Posted: Mon May 02, 2005 11:17 am
by mjseaden
Hi - i've tried the above regex with '#' instead of '/' but it still doesn't detect the string.

Mark

Posted: Mon May 02, 2005 11:18 am
by Chris Corbyn
Try escaping your hyphens (Shouldn't need to though).

Also, regex is case sensitive so you may need the "i" flag.

I see nothing wrong with the regex itself.

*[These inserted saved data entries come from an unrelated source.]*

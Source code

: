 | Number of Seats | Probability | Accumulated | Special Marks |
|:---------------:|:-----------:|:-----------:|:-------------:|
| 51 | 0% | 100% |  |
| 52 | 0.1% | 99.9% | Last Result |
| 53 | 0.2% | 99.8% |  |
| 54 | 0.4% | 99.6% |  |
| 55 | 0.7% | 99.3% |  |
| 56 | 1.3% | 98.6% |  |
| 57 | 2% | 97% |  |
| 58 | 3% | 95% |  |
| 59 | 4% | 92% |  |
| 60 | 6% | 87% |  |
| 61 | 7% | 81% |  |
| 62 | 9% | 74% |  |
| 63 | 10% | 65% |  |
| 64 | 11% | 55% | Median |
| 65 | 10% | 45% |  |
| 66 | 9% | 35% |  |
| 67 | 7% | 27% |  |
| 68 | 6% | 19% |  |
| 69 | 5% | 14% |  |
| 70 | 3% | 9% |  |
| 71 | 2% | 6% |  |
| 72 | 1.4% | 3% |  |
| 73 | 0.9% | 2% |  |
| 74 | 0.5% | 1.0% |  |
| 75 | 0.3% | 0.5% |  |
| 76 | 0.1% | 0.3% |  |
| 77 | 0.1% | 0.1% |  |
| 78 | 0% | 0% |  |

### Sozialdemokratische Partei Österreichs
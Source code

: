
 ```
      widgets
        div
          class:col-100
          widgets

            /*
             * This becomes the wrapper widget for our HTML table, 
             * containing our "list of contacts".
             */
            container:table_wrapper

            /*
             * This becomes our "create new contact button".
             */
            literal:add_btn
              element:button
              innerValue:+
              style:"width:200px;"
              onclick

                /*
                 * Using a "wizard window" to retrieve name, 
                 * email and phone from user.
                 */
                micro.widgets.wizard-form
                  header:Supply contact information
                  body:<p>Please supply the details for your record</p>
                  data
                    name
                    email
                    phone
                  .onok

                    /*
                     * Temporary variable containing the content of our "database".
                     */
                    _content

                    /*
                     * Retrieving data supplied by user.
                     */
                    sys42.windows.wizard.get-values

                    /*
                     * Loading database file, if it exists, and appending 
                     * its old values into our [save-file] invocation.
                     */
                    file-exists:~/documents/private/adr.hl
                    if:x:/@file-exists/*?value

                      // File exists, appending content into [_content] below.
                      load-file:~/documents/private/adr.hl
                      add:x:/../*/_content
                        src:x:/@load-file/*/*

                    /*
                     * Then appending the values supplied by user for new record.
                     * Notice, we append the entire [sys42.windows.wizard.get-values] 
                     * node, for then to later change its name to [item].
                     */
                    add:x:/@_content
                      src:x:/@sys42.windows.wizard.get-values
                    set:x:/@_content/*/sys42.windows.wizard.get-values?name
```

Perhaps you could show exactly how you're using it ?

Posted: Mon May 02, 2005 11:35 am
by mjseaden
Hi,

It's spidering a URL stored in a MySQL database as so:

Code: Select all

while( $row = mysql_fetch_array( $result ) )
{
    $fp = fopen( $row['TargettedLinkReciprocalURL'], 'r' );

    // Assume HTML won't be more than 30K, otherwise chances are there's too many links
    // on the page to be worth it anyway
    $html = fread( $fp, 30000 );

    if( preg_match( '/www\.spanish-property-partnership\.biz/', $html, $matches, 'i' ) == 0 )
    {
        // Remove link
        echo 'Link remove: '.$row['TargettedLinkURL'];
    }
    else
    {
        echo 'Link left alone - present';
    }
    
    fclose( $fp );
}
I know that $html is populated properly as I've echo'd it. I've tried using escape for '-' but it still doesn't seem to work. I also know it's all read into $html as it is less than 30K in size.

Mark

Posted: Mon May 02, 2005 12:34 pm
by Chris Corbyn
So what happens if you print_r($matches) ?

Posted: Mon May 02, 2005 12:36 pm
by timvw
as we've mentionned more than enough: get that book on regular expressions....

btw, there is nothing wrong, because you didn't ask for a chunk to be matched in the regular expression.... so there are not matches expected...

Posted: Mon May 02, 2005 1:58 pm
by mjseaden
Right, so does someone care to put my lazy, unlearning, forum undisciplined ass to account and tell me what is wrong with this regex? I've been amazed over the last few days the pompousness of some members of this forum in answer to some pretty basic queries - we've got the usual Forum/Totalitarian state mentality occurring here, which is a shame because this is one of the few forums where I haven't seen it before.

Mark

Posted: Mon May 02, 2005 3:57 pm
by Chris Corbyn
timvw.... just because he didn't specify a chunk to extract doesn't mean nothing is extracted (the zeroth index is the whole string)...

Example:

Code: Select all

$string = '1234567 Words 89';
preg_match('/[a-z]+/i', $string, $matches);

echo '<pre>';
print_r($matches);
echo '</pre>';
Ouputs:

Code: Select all

Array (
    &#1111;0] =&gt; Words
)
mjseaden What happened in the print_r() ???

Posted: Mon May 02, 2005 4:31 pm
by shiznatix
why not just do...

Code: Select all

while($row = mysql_fetch_assoc($result))
{
    $fp = fopen( $row['TargettedLinkReciprocalURL'], 'r' );
 
    // Assume HTML won't be more than 30K, otherwise chances are there's too many links
    // on the page to be worth it anyway
    $html = fread( $fp, 30000 );
 
    if (preg_match('/www\.spanish-property-partnership\.biz/', $html))//matches found so remove link
    {
        // Remove link
        echo 'Link remove: '.$row['TargettedLinkURL'];
    }
    else//no matches found for that url so leave the link alone
    {
        echo 'Link left alone - present';
    }
    
    fclose( $fp );
}

Posted: Mon May 02, 2005 5:03 pm
by timvw
d11wtq wrote:timvw.... just because he didn't specify a chunk to extract doesn't mean nothing is extracted (the zeroth index is the whole string)...

Code: Select all

$string = '1234567 Words 89';
preg_match('/[a-z]+/i', $string, $matches);
print_r($matches);
My mistake sorry. This is even clearly mentionned in the php manual too... (After a first glance, i couldn't find it in the PCRE manual...)
If matches is provided, then it is filled with the results of search. $matches[0] will contain the text that matched the full pattern, $matches[1] will have the text that matched the first captured parenthesized subpattern, and so on.
A bit further in that manual i also read:
preg_match() returns the number of times pattern matches. That will be either 0 times (no match) or 1 time because preg_match() will stop searching after the first match

So, in the case something is matched, preg_match returns something != 0
This explains why the == 0 branch is not executed.

But shiznatix noticed that already :)